I had the opportunity of a lifetime this weekend:
- to dance and be a nut-ball without judgement
- to laugh at everything
- to go to the bathroom alone
Yes, my friends and I had a girls weekend.
What a weekend it was! Planes, trains and automobiles with flights from both coasts and a three and a half hour car trip from Chicago before these ladies arrived in my home state of Indiana. We ate an illegal amount of seven layer dip and laughed until we cried. I even hit my head a few times, falling back in laughter (worth it). I stayed up way past my bedtime and literally howled at the moon.
We squeezed the life out of every second, we really carpe diem’ed.
Like every great girlfriend though, if we had hung out in the K-Mart parking lot, there is no doubt we still would have had a great time.
Are you totally thinking of your tribe right now?
Go ahead, I’ll give you a minute.
Are you smiling? Awesome.
I met these ladies (we were definitely girls then) as a newlywed in a new town, in an almost-new state that I hadn’t really caught my footing in.

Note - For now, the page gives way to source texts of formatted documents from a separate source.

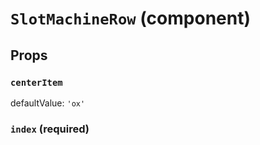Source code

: `SlotMachineRow` (component)
============================



Props
-----

### `centerItem`

defaultValue: `'ox'`


### `index` (required)


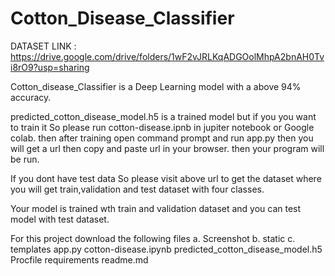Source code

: # Cotton_Disease_Classifier

DATASET LINK  :   https://drive.google.com/drive/folders/1wF2vJRLKqADGOolMhpA2bnAH0Tvi8rO9?usp=sharing

Cotton_disease_Classifier is a Deep Learning model with a above 94% accuracy.

predicted_cotton_disease_model.h5 is a trained model but if you you want to train it So please run cotton-disease.ipnb in jupiter notebook or Google colab.
then after training open command prompt and run app.py then you will get a url then copy and paste url in your browser. then your program will be run.

If you dont have test data So please visit above url to get the dataset where you will get train,validation and test dataset with four classes.

Your model is trained wth train and validation dataset and you can test model with test dataset.

For this project download the following files
a. Screenshot
b. static
c. templates
app.py
cotton-disease.ipynb
predicted_cotton_disease_model.h5
Procfile
requirements
readme.md
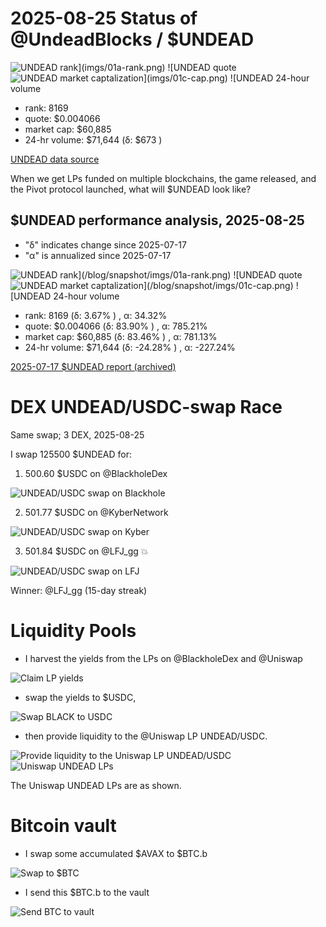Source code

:# 2025-08-25 Status of @UndeadBlocks / $UNDEAD 

![$UNDEAD rank](imgs/01a-rank.png) 
![$UNDEAD quote](imgs/01b-quote.png) 
![$UNDEAD market captalization](imgs/01c-cap.png) 
![$UNDEAD 24-hour volume](imgs/01d-vol.png) 

* rank: 8169 
* quote: $0.004066 
* market cap: $60,885 
* 24-hr volume: $71,644 (δ: $673 ) 


[UNDEAD data source](https://www.coingecko.com/en/coins/undead-blocks) 



When we get LPs funded on multiple blockchains, the game released, and the Pivot protocol launched, what will $UNDEAD look like? 

## $UNDEAD performance analysis, 2025-08-25 

* "δ" indicates change since 2025-07-17 
* "α" is annualized since 2025-07-17 

![$UNDEAD rank](/blog/snapshot/imgs/01a-rank.png) 
![$UNDEAD quote](/blog/snapshot/imgs/01b-quote.png) 
![$UNDEAD market captalization](/blog/snapshot/imgs/01c-cap.png) 
![$UNDEAD 24-hour volume](/blog/snapshot/imgs/01d-vol.png) 

* rank: 8169 (δ: 3.67% ) , α: 34.32% 
* quote: $0.004066 (δ: 83.90% ) , α: 785.21% 
* market cap: $60,885 (δ: 83.46% ) , α: 781.13% 
* 24-hr volume: $71,644 (δ: -24.28% ) , α: -227.24% 

[2025-07-17 $UNDEAD report (archived)](https://github.com/pivoteur/biz/tree/main/blog/snapshot) 
# DEX UNDEAD/USDC-swap Race 

Same swap; 3 DEX, 2025-08-25 

I swap 125500 $UNDEAD for: 

1. 500.60 $USDC on @BlackholeDex 

![UNDEAD/USDC swap on Blackhole](imgs/02a-blackhole.png) 

2. 501.77 $USDC on @KyberNetwork 

![UNDEAD/USDC swap on Kyber](imgs/02b-kyber.png) 

3. 501.84 $USDC on @LFJ_gg 💥 

![UNDEAD/USDC swap on LFJ](imgs/02c-lfj.png) 

Winner: @LFJ_gg (15-day streak) 

# Liquidity Pools 

* I harvest the yields from the LPs on @BlackholeDex and @Uniswap 

![Claim LP yields](imgs/03a-claim.png) 

* swap the yields to $USDC, 

![Swap BLACK to USDC](imgs/03b-swap.png) 

* then provide liquidity to the @Uniswap LP UNDEAD/USDC. 

![Provide liquidity to the Uniswap LP UNDEAD/USDC](imgs/03c-provide.png) 
![Uniswap UNDEAD LPs](imgs/03d-lps.png) 

The Uniswap UNDEAD LPs are as shown. 

# Bitcoin vault 

* I swap some accumulated $AVAX to $BTC.b 

![Swap to $BTC](imgs/04a-swap.png) 

* I send this $BTC.b to the vault 

![Send BTC to vault](imgs/04b-xfer.png) 

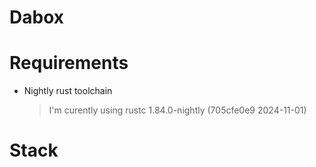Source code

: # Dabox

# Requirements

- Nightly rust toolchain
  > I'm curently using rustc 1.84.0-nightly (705cfe0e9 2024-11-01)

# Stack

See, I’ve always been an Indiana girl. My home town streets run north, south, east and west. I can strike up conversations with strangers. Not much to say? Let’s chat about how much we need some rain.
Connecticut? Not so much.
My outsiders impression was that you needed to be trusted before you were worthy of eye-contact and you only made eye-contact with the people you trusted.
See the problem there?
Chit-chat is NOT the state pastime. And if you’re lost, it’s probably because you weren’t meant to find it in the first place. I understand that this is a huge generalization and I certainly met lots of kind and lovely people in time. But overall, it was a very difficult transition for me.
When we moved within Connecticut for the third and final time, I was so anxious to meet my neighbor (second sassy blonde to the right) and make her my friend. Someone to connect with! Someone to smile at in our shared driveway! Someone to talk to about how much we needed rain! We’re both blonde – so look – we have so much in common already!
eek. a touch stalker-ish when you type it out.
Luckily for me, stalker-ish or not, that new neighbor and I did eventually connect. And then…wait for it…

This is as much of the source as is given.